### Recorded information
• • • • •

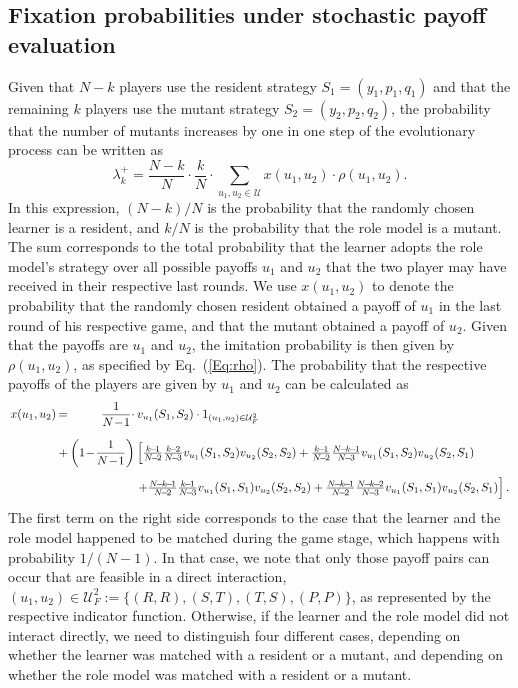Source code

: \documentclass[11pt]{article}
\theoremstyle{plainCl1}
\theoremstyle{plainCl2}
\begin{document}
\subsection{Fixation probabilities under stochastic payoff evaluation}
Given that $N\!-\!k$ players use the resident strategy $S_1\!=\!(y_1,p_1,q_1)$ and that the remaining $k$ players use the mutant strategy $S_2\!=\!(y_2,p_2,q_2)$, the probability that the number of mutants increases by one in one step of the evolutionary process can be written as
\begin{equation}
\lambda^+_k=\frac{N\!-\!k}{N}\cdot \frac{k}{N}\cdot \sum_{u_1,u_2\in\mathcal{U}} x(u_1,u_2)\cdot \rho(u_1,u_2).
\end{equation}
In this expression, $(N\!-\!k)/N$ is the probability that the randomly chosen learner is a resident, and $k/N$ is the probability that the role model is a mutant. The sum corresponds to the total probability that the learner adopts the role model's strategy over all possible payoffs $u_1$ and $u_2$ that the two player may have received in their respective last rounds. We use $x(u_1,u_2)$ to denote the probability that the randomly chosen resident obtained a payoff of $u_1$ in the last round of his respective game, and that the mutant obtained a payoff of $u_2$. Given that the payoffs are $u_1$ and $u_2$, the imitation probability is then given by $\rho(u_1,u_2)$, as specified by Eq.~(\ref{Eq:rho}). The probability that the respective payoffs of the players are given by $u_1$ and $u_2$ can be calculated as
\begin{equation}
\setlength{\arraycolsep}{1pt}
\begin{array}{llrl}
x(u_1,u_2)	 &=&\displaystyle \frac{1}{N\!-\!1}\cdot  &v_{u_1}(S_1,S_2)\cdot 1_{(u_1,u_2)\in \mathcal{U}^2_F}\\[0.5cm]
&+	
&\displaystyle \left(1\!-\!\frac{1}{N\!-\!1}\right)  
&\left[ \frac{k\!-\!1}{N\!-\!2}\frac{k\!-\!2}{N\!-\!3} v_{u_1}(S_1,S_2) v_{u_2}(S_2,S_2) + 
 \frac{k\!-\!1}{N\!-\!2}\frac{N\!-\!k\!-\!1}{N\!-\!3} v_{u_1}(S_1,S_2) v_{u_2}(S_2,S_1)\right.\\[0.5cm]
&&&\left. +\frac{N\!-\!k\!-\!1}{N\!-\!2}\frac{k\!-\!1}{N\!-\!3} v_{u_1}(S_1,S_1) v_{u_2}(S_2,S_2) + 
 \frac{N\!-\!k\!-\!1}{N\!-\!2}\frac{N\!-\!k\!-\!2}{N\!-\!3} v_{u_1}(S_1,S_1) v_{u_2}(S_2,S_1)\right].
\end{array}
\end{equation}
The first term on the right side corresponds to the case that the learner and the role model happened to be matched during the game stage, which happens with probability $1/(N\!-\!1)$. In that case, we note that only those payoff pairs can occur that are feasible in a direct interaction, $(u_1,u_2)\in \mathcal{U}^2_F:=\big\{ (R,R), (S,T), (T,S), (P,P) \big\}$, as represented by the respective indicator function. Otherwise, if the learner and the role model did not interact directly, we need to distinguish four different cases, depending on whether the learner was matched with a resident or a mutant, and depending on whether the role model was matched with a resident or a mutant. 
\end{document}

• • • • •

The records above should be repeated exactly, with every picture omitted.

### Answer to this task
Source code

: \documentclass[11pt]{article}
\theoremstyle{plainCl1}
\theoremstyle{plainCl2}
\begin{document}
\subsection{Fixation probabilities under stochastic payoff evaluation}
Given that $N\!-\!k$ players use the resident strategy $S_1\!=\!(y_1,p_1,q_1)$ and that the remaining $k$ players use the mutant strategy $S_2\!=\!(y_2,p_2,q_2)$, the probability that the number of mutants increases by one in one step of the evolutionary process can be written as
\begin{equation}
\lambda^+_k=\frac{N\!-\!k}{N}\cdot \frac{k}{N}\cdot \sum_{u_1,u_2\in\mathcal{U}} x(u_1,u_2)\cdot \rho(u_1,u_2).
\end{equation}
In this expression, $(N\!-\!k)/N$ is the probability that the randomly chosen learner is a resident, and $k/N$ is the probability that the role model is a mutant. The sum corresponds to the total probability that the learner adopts the role model's strategy over all possible payoffs $u_1$ and $u_2$ that the two player may have received in their respective last rounds. We use $x(u_1,u_2)$ to denote the probability that the randomly chosen resident obtained a payoff of $u_1$ in the last round of his respective game, and that the mutant obtained a payoff of $u_2$. Given that the payoffs are $u_1$ and $u_2$, the imitation probability is then given by $\rho(u_1,u_2)$, as specified by Eq.~(\ref{Eq:rho}). The probability that the respective payoffs of the players are given by $u_1$ and $u_2$ can be calculated as
\begin{equation}
\setlength{\arraycolsep}{1pt}
\begin{array}{llrl}
x(u_1,u_2)	 &=&\displaystyle \frac{1}{N\!-\!1}\cdot  &v_{u_1}(S_1,S_2)\cdot 1_{(u_1,u_2)\in \mathcal{U}^2_F}\\[0.5cm]
&+	
&\displaystyle \left(1\!-\!\frac{1}{N\!-\!1}\right)  
&\left[ \frac{k\!-\!1}{N\!-\!2}\frac{k\!-\!2}{N\!-\!3} v_{u_1}(S_1,S_2) v_{u_2}(S_2,S_2) + 
 \frac{k\!-\!1}{N\!-\!2}\frac{N\!-\!k\!-\!1}{N\!-\!3} v_{u_1}(S_1,S_2) v_{u_2}(S_2,S_1)\right.\\[0.5cm]
&&&\left. +\frac{N\!-\!k\!-\!1}{N\!-\!2}\frac{k\!-\!1}{N\!-\!3} v_{u_1}(S_1,S_1) v_{u_2}(S_2,S_2) + 
 \frac{N\!-\!k\!-\!1}{N\!-\!2}\frac{N\!-\!k\!-\!2}{N\!-\!3} v_{u_1}(S_1,S_1) v_{u_2}(S_2,S_1)\right].
\end{array}
\end{equation}
The first term on the right side corresponds to the case that the learner and the role model happened to be matched during the game stage, which happens with probability $1/(N\!-\!1)$. In that case, we note that only those payoff pairs can occur that are feasible in a direct interaction, $(u_1,u_2)\in \mathcal{U}^2_F:=\big\{ (R,R), (S,T), (T,S), (P,P) \big\}$, as represented by the respective indicator function. Otherwise, if the learner and the role model did not interact directly, we need to distinguish four different cases, depending on whether the learner was matched with a resident or a mutant, and depending on whether the role model was matched with a resident or a mutant. 
\end{document}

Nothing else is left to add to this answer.